Contratos de riesgo compartido, ¿con medicamentos huérfanos?

2012 
Objective: To summarize available information on share risk agreements (RSA) with orphan drugs (OD). Methods: A bibliographic search was carried out in MEDLINE, EMBASE and INAHTA using 19 keywords and combinations thereof. Papers published as original, narrative and systematic reviews, editorials, commentaries, letters to the Editor, and special articles were included and reviewed. Public or private institutional reports or documents found in Google that contained relevant information were also reviewed. Results: experience gained so far with RSA is scant. No published rigorous evaluations of outcomes of these agreements were found. It seems, however, that OD are suitable for introduction in clinical practice by means of RSA. There are two main types of RSA: financially based, and performance-outcome based.
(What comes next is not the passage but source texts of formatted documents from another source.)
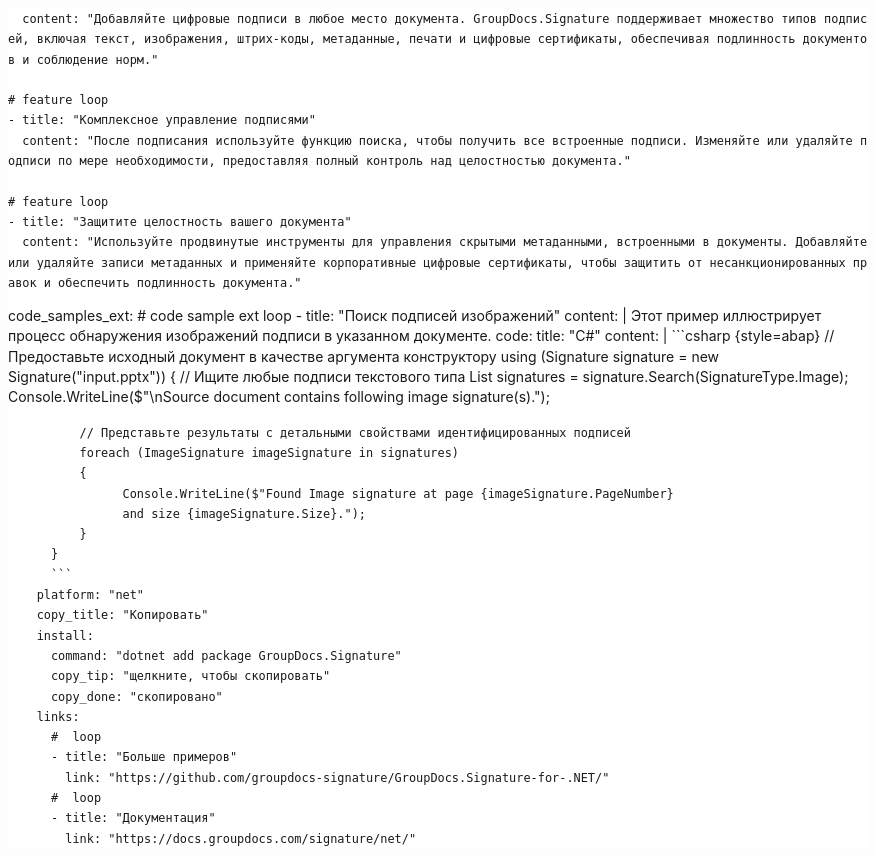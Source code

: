       content: "Добавляйте цифровые подписи в любое место документа. GroupDocs.Signature поддерживает множество типов подписей, включая текст, изображения, штрих-коды, метаданные, печати и цифровые сертификаты, обеспечивая подлинность документов и соблюдение норм."

    # feature loop
    - title: "Комплексное управление подписями"
      content: "После подписания используйте функцию поиска, чтобы получить все встроенные подписи. Изменяйте или удаляйте подписи по мере необходимости, предоставляя полный контроль над целостностью документа."

    # feature loop
    - title: "Защитите целостность вашего документа"
      content: "Используйте продвинутые инструменты для управления скрытыми метаданными, встроенными в документы. Добавляйте или удаляйте записи метаданных и применяйте корпоративные цифровые сертификаты, чтобы защитить от несанкционированных правок и обеспечить подлинность документа."
      
  code_samples_ext:
    # code sample ext loop
    - title: "Поиск подписей изображений"
      content: |
        Этот пример иллюстрирует процесс обнаружения изображений подписи в указанном документе.
      code:
        title: "C#"
        content: |
          ```csharp {style=abap}
          // Предоставьте исходный документ в качестве аргумента конструктору
          using (Signature signature = new Signature("input.pptx"))
          {
              // Ищите любые подписи текстового типа
              List<ImageSignature> signatures = signature.Search<ImageSignature>(SignatureType.Image);
              Console.WriteLine($"\nSource document contains following image signature(s).");

              // Представьте результаты с детальными свойствами идентифицированных подписей
              foreach (ImageSignature imageSignature in signatures)
              {
                    Console.WriteLine($"Found Image signature at page {imageSignature.PageNumber} 
                    and size {imageSignature.Size}.");
              }
          }
          ```
        platform: "net"
        copy_title: "Копировать"
        install:
          command: "dotnet add package GroupDocs.Signature"
          copy_tip: "щелкните, чтобы скопировать"
          copy_done: "скопировано"
        links:
          #  loop
          - title: "Больше примеров"
            link: "https://github.com/groupdocs-signature/GroupDocs.Signature-for-.NET/"
          #  loop
          - title: "Документация"
            link: "https://docs.groupdocs.com/signature/net/"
A number of theoretical advantages of SRA are described, as well as hurdles that hinder their design, implementation, and followup, and thus endangering their success. Very few RSA have clearly succeed so far. Conclusions: If thoroughly managed, RSA may reasonably contribute to value-based pricing of OD, improve their pharmacovigilance, knowledge about their comparative effectiveness, and to reducing uncertainty and its consequences on patients, industry, payers and clinicians. There are technical groups that can bring the essential knowledge to manage RSA in Spain. The challenge now is to be able to harmonize their assessments and appraisals, to put in motion the mechanisms needed to overcome those hurdles, and to provide them adequate political and institutional support.